= Cambridgeshire Autonomous Metro =

Proposed transportation system in Cambridge

Official logo

The Cambridgeshire Autonomous Metro (CAM) was a rapid transit proposal in Cambridge, United Kingdom. It suggested that the project would be delivered between 2023 and 2029. Proposed by Cambridgeshire and Peterborough Combined Authority mayor James Palmer in 2017, it was scrapped when he lost the 2021 election to Nik Johnson, who cancelled the project.

== Background ==
Cambridge had a tram system, Cambridge Street Tramways, between 1880 and 1914, after which it was replaced by buses.

The mayor of the newly created Combined Authority made the introduction of a light rail scheme, partly running underground, a priority on his election in 2017; however, the proposed system was intended to use rubber-tyred vehicles, not light rail.

The strategic business case for the project was approved in March 2019. It claimed that the project, priced at £4 billion, could lead to the creation of 100,000 jobs and 60,000 new homes. One CAM Ltd was established in September 2020. The company is entirely owned by the Combined Authority and is responsible for developing and delivering the project. Its board is chaired by Robert Mair.

In October 2020, it was announced that three shortlisted companies would each be given £200,000 to develop "creative and feasible" concepts for the system. These were revealed in March 2021, created by Mott MacDonald, Egis Group, and Dromos Technologies. Each concept is said to cost £2 billion to implement.
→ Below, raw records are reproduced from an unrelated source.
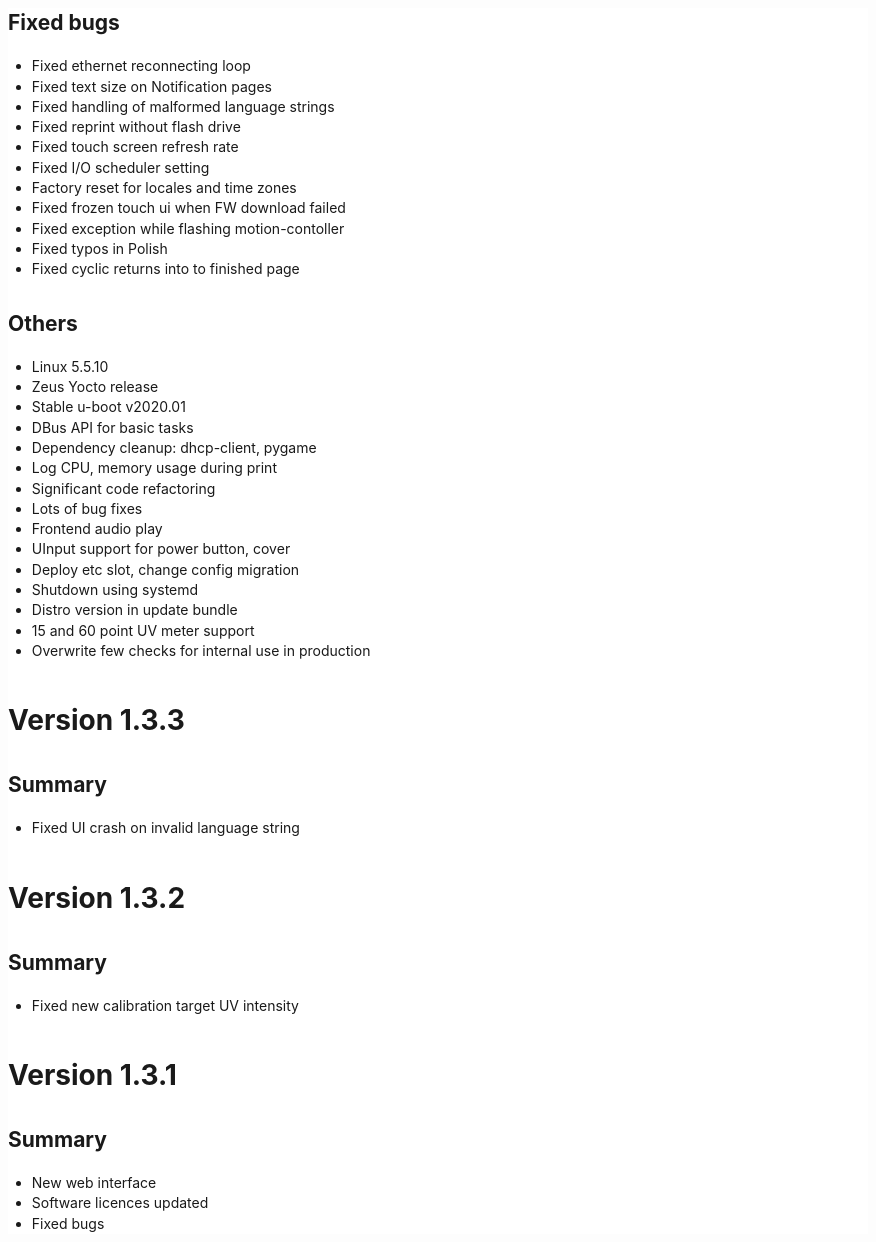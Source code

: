 ## Fixed bugs
- Fixed ethernet reconnecting loop
- Fixed text size on Notification pages
- Fixed handling of malformed language strings
- Fixed reprint without flash drive
- Fixed touch screen refresh rate
- Fixed I/O scheduler setting
- Factory reset for locales and time zones
- Fixed frozen touch ui when FW download failed
- Fixed exception while flashing motion-contoller
- Fixed typos in Polish
- Fixed cyclic returns into to finished page

## Others
- Linux 5.5.10
- Zeus Yocto release
- Stable u-boot v2020.01
- DBus API for basic tasks
- Dependency cleanup: dhcp-client, pygame
- Log CPU, memory usage during print
- Significant code refactoring
- Lots of bug fixes
- Frontend audio play
- UInput support for power button, cover
- Deploy etc slot, change config migration
- Shutdown using systemd
- Distro version in update bundle
- 15 and 60 point UV meter support
- Overwrite few checks for internal use in production

# Version 1.3.3

## Summary
- Fixed UI crash on invalid language string

# Version 1.3.2

## Summary
- Fixed new calibration target UV intensity

# Version 1.3.1

## Summary
- New web interface
- Software licences updated
- Fixed bugs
In March 2021, the Labour candidate in the Combined Authority said it had spent £2.5 million on the project so far. The Labour mayoral candidate Nik Johnson stated that he would scrap the project if he was elected. Upon his successful election to the post he re-confirmed that the project was scrapped.

== Proposal ==

The project was envisioned to connect Cambridge North railway station with the city centre, the northern entrance of the science park near Arbury, and the disused railway stations at Haverhill and Linton. The proposed scheme would have run for 88 miles and include 7 miles of tunnels beneath the city. Branches would run from the core to Alconbury, St Neots (potentially interchanging with East West Rail), Trumpington, Haverhill, Mildenhall and Waterbeach.

In May 2020, a report was published which proposed halving costs from £4 billion to £2 billion by using smaller vehicles, allowing for narrower tunnels.

In March 2021 three proposals were received for consideration.
- an 84 stop Autonomous Transit Network using small vehicles that provide non-stop service with 24-hour availability
- a phased introduction starting with two route initial routes using 18.7 m vehicles, carrying up to 110 passengers, running autonomously but with a safety driver. The further development of a five route network would have full driverless operation with the potential for on-demand service using 20 passenger vehicles.
- a fully automated system using bi-directional, battery powered, two-car vehicles.

In May 2021 the newly elected mayor said he was focused instead on a "revamped bus network" but would not yet abandon the work done.

==Cambridge Light Rail==
In 2024, Cambridge Connect proposed repurposing the proposed metro route as a light railway, known as the Isaac Newton Line. This would connect Haverhill and Linton with the guided busway station at Trumpington, the science park near Cambridge North, Addenbrookes Hospital, and a new station in Cambridge city centre. Cambridge Connect are currently in discussion with the Labour party for a £5 million grant for a feasibility study. If approved, the line is expected to be completed by 2030 on a budget of £700 million.